* TASK OBJECTIVE
Please copy out the entries below exactly, beginning with the line that contains "undeleted grouped square." and ending with the line that contains "Gear covers notable", and include nothing outside that span.

* SOURCE DATA
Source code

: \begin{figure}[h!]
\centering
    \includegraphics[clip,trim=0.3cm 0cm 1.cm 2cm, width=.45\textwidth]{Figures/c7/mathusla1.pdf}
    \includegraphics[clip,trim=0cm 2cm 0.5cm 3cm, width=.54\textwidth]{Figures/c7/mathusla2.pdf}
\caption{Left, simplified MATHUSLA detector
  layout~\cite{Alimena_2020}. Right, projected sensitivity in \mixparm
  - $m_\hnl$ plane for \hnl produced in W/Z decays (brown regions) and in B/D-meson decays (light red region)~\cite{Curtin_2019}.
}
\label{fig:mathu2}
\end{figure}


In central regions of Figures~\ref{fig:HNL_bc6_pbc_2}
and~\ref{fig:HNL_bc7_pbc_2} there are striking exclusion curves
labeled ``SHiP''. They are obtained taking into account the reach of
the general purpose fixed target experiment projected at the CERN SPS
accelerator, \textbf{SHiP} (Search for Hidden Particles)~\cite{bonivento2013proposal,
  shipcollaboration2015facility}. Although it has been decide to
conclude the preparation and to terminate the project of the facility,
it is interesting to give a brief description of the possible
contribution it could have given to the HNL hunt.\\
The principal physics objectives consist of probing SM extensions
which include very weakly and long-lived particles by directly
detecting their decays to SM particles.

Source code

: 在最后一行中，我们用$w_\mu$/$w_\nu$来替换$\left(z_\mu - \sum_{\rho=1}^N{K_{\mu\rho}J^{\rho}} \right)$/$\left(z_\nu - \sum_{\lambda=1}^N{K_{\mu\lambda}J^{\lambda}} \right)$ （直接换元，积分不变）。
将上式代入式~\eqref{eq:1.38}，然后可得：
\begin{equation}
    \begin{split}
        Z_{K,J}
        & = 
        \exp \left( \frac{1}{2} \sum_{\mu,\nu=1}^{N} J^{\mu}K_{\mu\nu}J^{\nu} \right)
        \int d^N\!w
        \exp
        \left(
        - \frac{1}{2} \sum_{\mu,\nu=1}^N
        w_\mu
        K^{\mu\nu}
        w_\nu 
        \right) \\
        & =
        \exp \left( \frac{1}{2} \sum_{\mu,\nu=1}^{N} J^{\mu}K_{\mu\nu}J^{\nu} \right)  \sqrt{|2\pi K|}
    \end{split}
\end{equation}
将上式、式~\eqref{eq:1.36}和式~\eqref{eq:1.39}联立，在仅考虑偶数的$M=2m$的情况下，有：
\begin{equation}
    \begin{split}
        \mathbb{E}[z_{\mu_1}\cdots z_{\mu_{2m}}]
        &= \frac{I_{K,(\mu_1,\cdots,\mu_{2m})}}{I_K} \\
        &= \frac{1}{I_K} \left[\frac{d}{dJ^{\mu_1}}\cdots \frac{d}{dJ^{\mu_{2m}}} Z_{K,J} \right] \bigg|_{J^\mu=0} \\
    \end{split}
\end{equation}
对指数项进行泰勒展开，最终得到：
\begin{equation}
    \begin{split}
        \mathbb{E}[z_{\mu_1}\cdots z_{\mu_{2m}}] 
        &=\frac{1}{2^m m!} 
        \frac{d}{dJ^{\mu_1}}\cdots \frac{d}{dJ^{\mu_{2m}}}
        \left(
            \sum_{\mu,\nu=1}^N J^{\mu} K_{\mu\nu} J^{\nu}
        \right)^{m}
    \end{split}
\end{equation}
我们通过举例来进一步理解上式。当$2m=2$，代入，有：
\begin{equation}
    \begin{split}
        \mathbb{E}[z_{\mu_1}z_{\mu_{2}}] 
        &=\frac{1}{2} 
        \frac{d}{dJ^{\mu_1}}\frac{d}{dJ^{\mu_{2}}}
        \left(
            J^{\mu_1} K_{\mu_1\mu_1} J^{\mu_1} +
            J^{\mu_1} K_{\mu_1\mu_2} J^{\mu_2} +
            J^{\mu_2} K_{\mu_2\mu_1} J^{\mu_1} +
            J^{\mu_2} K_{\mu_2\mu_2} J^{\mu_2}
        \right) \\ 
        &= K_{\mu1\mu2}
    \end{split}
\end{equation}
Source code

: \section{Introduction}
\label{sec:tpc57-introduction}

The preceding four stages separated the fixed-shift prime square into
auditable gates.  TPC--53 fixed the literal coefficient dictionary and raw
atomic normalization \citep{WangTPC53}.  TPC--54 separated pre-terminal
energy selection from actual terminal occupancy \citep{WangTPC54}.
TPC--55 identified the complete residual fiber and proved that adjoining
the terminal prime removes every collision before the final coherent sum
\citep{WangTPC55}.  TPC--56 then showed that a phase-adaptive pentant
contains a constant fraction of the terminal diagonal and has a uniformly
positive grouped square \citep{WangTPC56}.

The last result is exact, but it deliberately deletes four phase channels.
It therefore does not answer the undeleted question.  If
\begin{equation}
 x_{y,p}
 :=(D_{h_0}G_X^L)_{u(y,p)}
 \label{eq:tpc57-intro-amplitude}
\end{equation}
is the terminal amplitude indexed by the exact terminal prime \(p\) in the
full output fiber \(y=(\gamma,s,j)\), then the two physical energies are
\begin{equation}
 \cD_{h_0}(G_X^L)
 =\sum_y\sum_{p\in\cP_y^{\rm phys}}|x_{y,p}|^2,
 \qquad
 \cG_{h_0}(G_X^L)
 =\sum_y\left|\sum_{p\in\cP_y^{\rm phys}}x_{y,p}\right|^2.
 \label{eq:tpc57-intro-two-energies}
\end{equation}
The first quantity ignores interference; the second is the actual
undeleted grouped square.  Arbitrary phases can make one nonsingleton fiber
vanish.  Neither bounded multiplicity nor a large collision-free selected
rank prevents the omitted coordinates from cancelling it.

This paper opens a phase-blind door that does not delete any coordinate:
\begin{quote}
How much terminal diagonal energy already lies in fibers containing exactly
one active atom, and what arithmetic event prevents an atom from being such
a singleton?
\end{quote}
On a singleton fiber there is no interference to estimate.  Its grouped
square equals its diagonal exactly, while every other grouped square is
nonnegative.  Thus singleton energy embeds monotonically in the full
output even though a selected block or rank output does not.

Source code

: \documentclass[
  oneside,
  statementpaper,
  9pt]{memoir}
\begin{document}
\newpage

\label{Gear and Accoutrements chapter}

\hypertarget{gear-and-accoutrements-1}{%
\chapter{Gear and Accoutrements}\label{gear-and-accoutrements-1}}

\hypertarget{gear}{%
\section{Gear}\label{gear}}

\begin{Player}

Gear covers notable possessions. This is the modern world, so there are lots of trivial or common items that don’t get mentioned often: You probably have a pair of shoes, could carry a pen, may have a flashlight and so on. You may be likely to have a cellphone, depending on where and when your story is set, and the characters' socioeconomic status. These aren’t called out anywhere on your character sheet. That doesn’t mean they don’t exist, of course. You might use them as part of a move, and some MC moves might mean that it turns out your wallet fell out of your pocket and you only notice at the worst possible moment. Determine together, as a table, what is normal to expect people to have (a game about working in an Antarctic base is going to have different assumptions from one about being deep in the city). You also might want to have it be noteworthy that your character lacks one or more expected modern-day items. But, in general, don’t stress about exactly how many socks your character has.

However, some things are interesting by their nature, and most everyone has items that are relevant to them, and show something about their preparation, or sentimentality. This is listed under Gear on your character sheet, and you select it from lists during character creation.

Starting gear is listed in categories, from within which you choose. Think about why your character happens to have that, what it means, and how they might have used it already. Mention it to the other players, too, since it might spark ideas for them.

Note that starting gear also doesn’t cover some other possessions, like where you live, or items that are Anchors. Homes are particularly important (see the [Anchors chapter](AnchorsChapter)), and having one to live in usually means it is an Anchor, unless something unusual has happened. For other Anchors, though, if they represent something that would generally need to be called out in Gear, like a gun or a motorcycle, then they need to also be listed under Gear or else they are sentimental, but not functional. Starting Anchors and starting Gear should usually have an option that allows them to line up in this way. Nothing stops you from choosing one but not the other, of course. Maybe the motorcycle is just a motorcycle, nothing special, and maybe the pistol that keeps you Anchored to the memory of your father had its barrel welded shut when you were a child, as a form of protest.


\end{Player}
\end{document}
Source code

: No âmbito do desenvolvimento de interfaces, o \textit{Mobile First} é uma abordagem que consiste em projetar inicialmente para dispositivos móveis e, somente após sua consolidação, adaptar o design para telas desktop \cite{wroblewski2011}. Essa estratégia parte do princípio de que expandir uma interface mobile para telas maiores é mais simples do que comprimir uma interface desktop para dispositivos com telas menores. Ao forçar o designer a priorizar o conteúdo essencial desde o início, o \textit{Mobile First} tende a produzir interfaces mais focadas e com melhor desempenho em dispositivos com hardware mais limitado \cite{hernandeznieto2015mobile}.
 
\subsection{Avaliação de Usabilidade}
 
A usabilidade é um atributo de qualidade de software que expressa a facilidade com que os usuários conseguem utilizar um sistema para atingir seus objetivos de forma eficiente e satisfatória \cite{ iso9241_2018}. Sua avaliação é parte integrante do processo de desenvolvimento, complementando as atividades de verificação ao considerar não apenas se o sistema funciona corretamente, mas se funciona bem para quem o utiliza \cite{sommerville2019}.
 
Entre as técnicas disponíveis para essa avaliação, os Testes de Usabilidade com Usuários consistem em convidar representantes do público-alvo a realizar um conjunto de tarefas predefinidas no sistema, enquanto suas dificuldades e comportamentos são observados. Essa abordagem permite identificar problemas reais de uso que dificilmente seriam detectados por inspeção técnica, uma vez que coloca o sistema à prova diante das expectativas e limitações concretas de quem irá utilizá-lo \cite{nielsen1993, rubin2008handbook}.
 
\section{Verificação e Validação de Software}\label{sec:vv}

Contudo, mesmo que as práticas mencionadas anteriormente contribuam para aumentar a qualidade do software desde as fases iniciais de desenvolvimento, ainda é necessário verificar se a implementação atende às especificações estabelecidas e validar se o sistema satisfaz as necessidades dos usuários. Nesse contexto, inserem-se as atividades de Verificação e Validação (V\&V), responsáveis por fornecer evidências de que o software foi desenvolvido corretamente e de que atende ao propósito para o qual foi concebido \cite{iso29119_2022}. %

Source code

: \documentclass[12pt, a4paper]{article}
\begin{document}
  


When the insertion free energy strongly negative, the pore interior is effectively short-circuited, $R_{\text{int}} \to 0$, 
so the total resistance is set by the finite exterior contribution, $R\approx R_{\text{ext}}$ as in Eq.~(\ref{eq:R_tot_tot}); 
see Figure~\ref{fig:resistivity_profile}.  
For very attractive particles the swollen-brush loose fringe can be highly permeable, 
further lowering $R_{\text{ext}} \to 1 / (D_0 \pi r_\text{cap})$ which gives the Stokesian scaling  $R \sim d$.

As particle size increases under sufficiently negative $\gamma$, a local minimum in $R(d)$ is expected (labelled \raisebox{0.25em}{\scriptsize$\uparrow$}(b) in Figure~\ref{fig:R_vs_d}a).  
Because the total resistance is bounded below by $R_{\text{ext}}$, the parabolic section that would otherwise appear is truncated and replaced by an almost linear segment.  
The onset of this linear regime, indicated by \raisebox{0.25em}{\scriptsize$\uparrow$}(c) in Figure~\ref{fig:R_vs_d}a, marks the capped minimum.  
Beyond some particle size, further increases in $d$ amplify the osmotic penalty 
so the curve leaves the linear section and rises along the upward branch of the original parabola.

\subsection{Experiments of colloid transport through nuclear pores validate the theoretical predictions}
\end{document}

* SOLUTION FOR THIS PROBLEM
undeleted grouped square.  Arbitrary phases can make one nonsingleton fiber
vanish.  Neither bounded multiplicity nor a large collision-free selected
rank prevents the omitted coordinates from cancelling it.

This paper opens a phase-blind door that does not delete any coordinate:
\begin{quote}
How much terminal diagonal energy already lies in fibers containing exactly
one active atom, and what arithmetic event prevents an atom from being such
a singleton?
\end{quote}
On a singleton fiber there is no interference to estimate.  Its grouped
square equals its diagonal exactly, while every other grouped square is
nonnegative.  Thus singleton energy embeds monotonically in the full
output even though a selected block or rank output does not.

Source code

: \documentclass[
  oneside,
  statementpaper,
  9pt]{memoir}
\begin{document}
\newpage

\label{Gear and Accoutrements chapter}

\hypertarget{gear-and-accoutrements-1}{%
\chapter{Gear and Accoutrements}\label{gear-and-accoutrements-1}}

\hypertarget{gear}{%
\section{Gear}\label{gear}}

\begin{Player}

Gear covers notable possessions. This is the modern world, so there are lots of trivial or common items that don’t get mentioned often: You probably have a pair of shoes, could carry a pen, may have a flashlight and so on. You may be likely to have a cellphone, depending on where and when your story is set, and the characters' socioeconomic status. These aren’t called out anywhere on your character sheet. That doesn’t mean they don’t exist, of course. You might use them as part of a move, and some MC moves might mean that it turns out your wallet fell out of your pocket and you only notice at the worst possible moment. Determine together, as a table, what is normal to expect people to have (a game about working in an Antarctic base is going to have different assumptions from one about being deep in the city). You also might want to have it be noteworthy that your character lacks one or more expected modern-day items. But, in general, don’t stress about exactly how many socks your character has.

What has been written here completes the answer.